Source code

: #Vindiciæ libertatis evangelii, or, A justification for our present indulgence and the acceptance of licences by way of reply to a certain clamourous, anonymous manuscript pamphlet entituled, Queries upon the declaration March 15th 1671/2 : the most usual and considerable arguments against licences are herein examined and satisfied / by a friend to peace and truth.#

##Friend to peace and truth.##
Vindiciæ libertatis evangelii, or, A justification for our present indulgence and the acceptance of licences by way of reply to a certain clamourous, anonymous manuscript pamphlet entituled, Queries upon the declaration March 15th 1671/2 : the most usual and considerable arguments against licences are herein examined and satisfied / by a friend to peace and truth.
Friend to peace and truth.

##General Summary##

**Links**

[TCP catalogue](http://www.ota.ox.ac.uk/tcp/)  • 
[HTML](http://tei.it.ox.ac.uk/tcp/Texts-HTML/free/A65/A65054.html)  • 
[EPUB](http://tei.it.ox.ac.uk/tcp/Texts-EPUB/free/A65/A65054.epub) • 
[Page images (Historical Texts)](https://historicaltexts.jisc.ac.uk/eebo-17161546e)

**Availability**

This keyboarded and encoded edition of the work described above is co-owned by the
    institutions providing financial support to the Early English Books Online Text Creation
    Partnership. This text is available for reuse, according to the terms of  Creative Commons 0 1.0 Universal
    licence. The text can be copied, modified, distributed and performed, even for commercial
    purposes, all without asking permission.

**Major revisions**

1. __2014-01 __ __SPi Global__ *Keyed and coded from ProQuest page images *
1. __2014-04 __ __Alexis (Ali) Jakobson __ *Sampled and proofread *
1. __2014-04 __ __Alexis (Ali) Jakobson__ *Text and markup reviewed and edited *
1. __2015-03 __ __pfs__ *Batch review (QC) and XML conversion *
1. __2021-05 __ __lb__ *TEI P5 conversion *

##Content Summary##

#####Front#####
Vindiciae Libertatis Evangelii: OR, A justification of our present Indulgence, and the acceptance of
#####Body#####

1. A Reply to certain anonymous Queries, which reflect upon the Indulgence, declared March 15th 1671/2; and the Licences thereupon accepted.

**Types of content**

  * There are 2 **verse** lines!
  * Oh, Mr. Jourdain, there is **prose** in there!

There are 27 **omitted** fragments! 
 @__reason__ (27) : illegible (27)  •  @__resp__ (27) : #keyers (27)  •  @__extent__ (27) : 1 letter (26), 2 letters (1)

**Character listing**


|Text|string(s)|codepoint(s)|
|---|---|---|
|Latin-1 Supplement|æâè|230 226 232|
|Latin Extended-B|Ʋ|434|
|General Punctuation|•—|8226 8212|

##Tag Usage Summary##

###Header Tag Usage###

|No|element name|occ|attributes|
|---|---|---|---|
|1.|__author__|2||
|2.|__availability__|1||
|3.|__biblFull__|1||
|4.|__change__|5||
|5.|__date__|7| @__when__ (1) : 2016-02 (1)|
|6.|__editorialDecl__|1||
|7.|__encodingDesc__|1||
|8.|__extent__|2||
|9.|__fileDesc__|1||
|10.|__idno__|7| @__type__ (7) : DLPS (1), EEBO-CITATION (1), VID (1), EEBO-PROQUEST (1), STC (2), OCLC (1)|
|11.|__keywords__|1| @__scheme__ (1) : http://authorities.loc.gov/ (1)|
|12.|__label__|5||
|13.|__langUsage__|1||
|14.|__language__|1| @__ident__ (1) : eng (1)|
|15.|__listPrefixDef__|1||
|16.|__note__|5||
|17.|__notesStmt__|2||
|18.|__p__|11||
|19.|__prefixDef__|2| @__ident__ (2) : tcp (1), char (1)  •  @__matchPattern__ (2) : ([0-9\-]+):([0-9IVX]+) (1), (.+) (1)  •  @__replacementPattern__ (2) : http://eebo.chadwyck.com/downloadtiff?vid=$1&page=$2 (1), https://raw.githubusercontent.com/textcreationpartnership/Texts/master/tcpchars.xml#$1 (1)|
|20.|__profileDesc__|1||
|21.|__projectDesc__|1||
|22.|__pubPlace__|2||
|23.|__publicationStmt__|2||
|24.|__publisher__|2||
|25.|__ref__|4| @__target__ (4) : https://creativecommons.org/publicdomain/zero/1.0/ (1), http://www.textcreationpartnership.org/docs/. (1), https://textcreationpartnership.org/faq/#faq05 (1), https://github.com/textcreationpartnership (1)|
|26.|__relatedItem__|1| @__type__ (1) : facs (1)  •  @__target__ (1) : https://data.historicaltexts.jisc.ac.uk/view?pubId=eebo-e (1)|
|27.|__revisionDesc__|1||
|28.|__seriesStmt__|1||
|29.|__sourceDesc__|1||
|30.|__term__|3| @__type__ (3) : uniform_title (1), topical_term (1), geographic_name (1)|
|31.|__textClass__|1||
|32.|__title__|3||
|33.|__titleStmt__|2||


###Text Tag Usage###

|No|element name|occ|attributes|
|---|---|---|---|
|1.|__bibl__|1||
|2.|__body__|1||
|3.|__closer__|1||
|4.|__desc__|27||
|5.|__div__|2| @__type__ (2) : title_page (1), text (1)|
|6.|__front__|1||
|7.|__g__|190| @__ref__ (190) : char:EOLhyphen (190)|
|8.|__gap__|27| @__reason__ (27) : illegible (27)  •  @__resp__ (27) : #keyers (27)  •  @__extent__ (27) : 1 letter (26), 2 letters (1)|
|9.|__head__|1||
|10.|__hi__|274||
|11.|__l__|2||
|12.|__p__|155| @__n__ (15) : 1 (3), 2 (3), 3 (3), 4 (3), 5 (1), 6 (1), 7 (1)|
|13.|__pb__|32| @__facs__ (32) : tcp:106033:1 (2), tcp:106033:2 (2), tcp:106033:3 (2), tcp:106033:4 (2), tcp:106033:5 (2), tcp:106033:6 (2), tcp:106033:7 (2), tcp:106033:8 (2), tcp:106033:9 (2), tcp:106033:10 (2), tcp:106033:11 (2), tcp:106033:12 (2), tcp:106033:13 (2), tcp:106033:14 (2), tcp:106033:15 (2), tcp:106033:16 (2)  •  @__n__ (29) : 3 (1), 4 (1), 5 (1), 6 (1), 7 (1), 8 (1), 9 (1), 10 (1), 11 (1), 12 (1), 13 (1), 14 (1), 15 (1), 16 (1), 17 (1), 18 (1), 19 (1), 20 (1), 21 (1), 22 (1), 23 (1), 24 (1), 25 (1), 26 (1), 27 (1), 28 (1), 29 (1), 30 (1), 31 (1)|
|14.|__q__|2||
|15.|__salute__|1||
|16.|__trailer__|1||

———

## Work request
Reproduce the entries exactly, each one as given.

## Task output
Source code

: #Vindiciæ libertatis evangelii, or, A justification for our present indulgence and the acceptance of licences by way of reply to a certain clamourous, anonymous manuscript pamphlet entituled, Queries upon the declaration March 15th 1671/2 : the most usual and considerable arguments against licences are herein examined and satisfied / by a friend to peace and truth.#

##Friend to peace and truth.##
Vindiciæ libertatis evangelii, or, A justification for our present indulgence and the acceptance of licences by way of reply to a certain clamourous, anonymous manuscript pamphlet entituled, Queries upon the declaration March 15th 1671/2 : the most usual and considerable arguments against licences are herein examined and satisfied / by a friend to peace and truth.
Friend to peace and truth.

##General Summary##

**Links**

[TCP catalogue](http://www.ota.ox.ac.uk/tcp/)  • 
[HTML](http://tei.it.ox.ac.uk/tcp/Texts-HTML/free/A65/A65054.html)  • 
[EPUB](http://tei.it.ox.ac.uk/tcp/Texts-EPUB/free/A65/A65054.epub) • 
[Page images (Historical Texts)](https://historicaltexts.jisc.ac.uk/eebo-17161546e)

**Availability**

This keyboarded and encoded edition of the work described above is co-owned by the
    institutions providing financial support to the Early English Books Online Text Creation
    Partnership. This text is available for reuse, according to the terms of  Creative Commons 0 1.0 Universal
    licence. The text can be copied, modified, distributed and performed, even for commercial
    purposes, all without asking permission.

**Major revisions**

1. __2014-01 __ __SPi Global__ *Keyed and coded from ProQuest page images *
1. __2014-04 __ __Alexis (Ali) Jakobson __ *Sampled and proofread *
1. __2014-04 __ __Alexis (Ali) Jakobson__ *Text and markup reviewed and edited *
1. __2015-03 __ __pfs__ *Batch review (QC) and XML conversion *
1. __2021-05 __ __lb__ *TEI P5 conversion *

##Content Summary##

#####Front#####
Vindiciae Libertatis Evangelii: OR, A justification of our present Indulgence, and the acceptance of
#####Body#####

1. A Reply to certain anonymous Queries, which reflect upon the Indulgence, declared March 15th 1671/2; and the Licences thereupon accepted.

**Types of content**

  * There are 2 **verse** lines!
  * Oh, Mr. Jourdain, there is **prose** in there!

There are 27 **omitted** fragments! 
 @__reason__ (27) : illegible (27)  •  @__resp__ (27) : #keyers (27)  •  @__extent__ (27) : 1 letter (26), 2 letters (1)

**Character listing**


|Text|string(s)|codepoint(s)|
|---|---|---|
|Latin-1 Supplement|æâè|230 226 232|
|Latin Extended-B|Ʋ|434|
|General Punctuation|•—|8226 8212|

##Tag Usage Summary##

###Header Tag Usage###

|No|element name|occ|attributes|
|---|---|---|---|
|1.|__author__|2||
|2.|__availability__|1||
|3.|__biblFull__|1||
|4.|__change__|5||
|5.|__date__|7| @__when__ (1) : 2016-02 (1)|
|6.|__editorialDecl__|1||
|7.|__encodingDesc__|1||
|8.|__extent__|2||
|9.|__fileDesc__|1||
|10.|__idno__|7| @__type__ (7) : DLPS (1), EEBO-CITATION (1), VID (1), EEBO-PROQUEST (1), STC (2), OCLC (1)|
|11.|__keywords__|1| @__scheme__ (1) : http://authorities.loc.gov/ (1)|
|12.|__label__|5||
|13.|__langUsage__|1||
|14.|__language__|1| @__ident__ (1) : eng (1)|
|15.|__listPrefixDef__|1||
|16.|__note__|5||
|17.|__notesStmt__|2||
|18.|__p__|11||
|19.|__prefixDef__|2| @__ident__ (2) : tcp (1), char (1)  •  @__matchPattern__ (2) : ([0-9\-]+):([0-9IVX]+) (1), (.+) (1)  •  @__replacementPattern__ (2) : http://eebo.chadwyck.com/downloadtiff?vid=$1&page=$2 (1), https://raw.githubusercontent.com/textcreationpartnership/Texts/master/tcpchars.xml#$1 (1)|
|20.|__profileDesc__|1||
|21.|__projectDesc__|1||
|22.|__pubPlace__|2||
|23.|__publicationStmt__|2||
|24.|__publisher__|2||
|25.|__ref__|4| @__target__ (4) : https://creativecommons.org/publicdomain/zero/1.0/ (1), http://www.textcreationpartnership.org/docs/. (1), https://textcreationpartnership.org/faq/#faq05 (1), https://github.com/textcreationpartnership (1)|
|26.|__relatedItem__|1| @__type__ (1) : facs (1)  •  @__target__ (1) : https://data.historicaltexts.jisc.ac.uk/view?pubId=eebo-e (1)|
|27.|__revisionDesc__|1||
|28.|__seriesStmt__|1||
|29.|__sourceDesc__|1||
|30.|__term__|3| @__type__ (3) : uniform_title (1), topical_term (1), geographic_name (1)|
|31.|__textClass__|1||
|32.|__title__|3||
|33.|__titleStmt__|2||


###Text Tag Usage###

|No|element name|occ|attributes|
|---|---|---|---|
|1.|__bibl__|1||
|2.|__body__|1||
|3.|__closer__|1||
|4.|__desc__|27||
|5.|__div__|2| @__type__ (2) : title_page (1), text (1)|
|6.|__front__|1||
|7.|__g__|190| @__ref__ (190) : char:EOLhyphen (190)|
|8.|__gap__|27| @__reason__ (27) : illegible (27)  •  @__resp__ (27) : #keyers (27)  •  @__extent__ (27) : 1 letter (26), 2 letters (1)|
|9.|__head__|1||
|10.|__hi__|274||
|11.|__l__|2||
|12.|__p__|155| @__n__ (15) : 1 (3), 2 (3), 3 (3), 4 (3), 5 (1), 6 (1), 7 (1)|
|13.|__pb__|32| @__facs__ (32) : tcp:106033:1 (2), tcp:106033:2 (2), tcp:106033:3 (2), tcp:106033:4 (2), tcp:106033:5 (2), tcp:106033:6 (2), tcp:106033:7 (2), tcp:106033:8 (2), tcp:106033:9 (2), tcp:106033:10 (2), tcp:106033:11 (2), tcp:106033:12 (2), tcp:106033:13 (2), tcp:106033:14 (2), tcp:106033:15 (2), tcp:106033:16 (2)  •  @__n__ (29) : 3 (1), 4 (1), 5 (1), 6 (1), 7 (1), 8 (1), 9 (1), 10 (1), 11 (1), 12 (1), 13 (1), 14 (1), 15 (1), 16 (1), 17 (1), 18 (1), 19 (1), 20 (1), 21 (1), 22 (1), 23 (1), 24 (1), 25 (1), 26 (1), 27 (1), 28 (1), 29 (1), 30 (1), 31 (1)|
|14.|__q__|2||
|15.|__salute__|1||
|16.|__trailer__|1||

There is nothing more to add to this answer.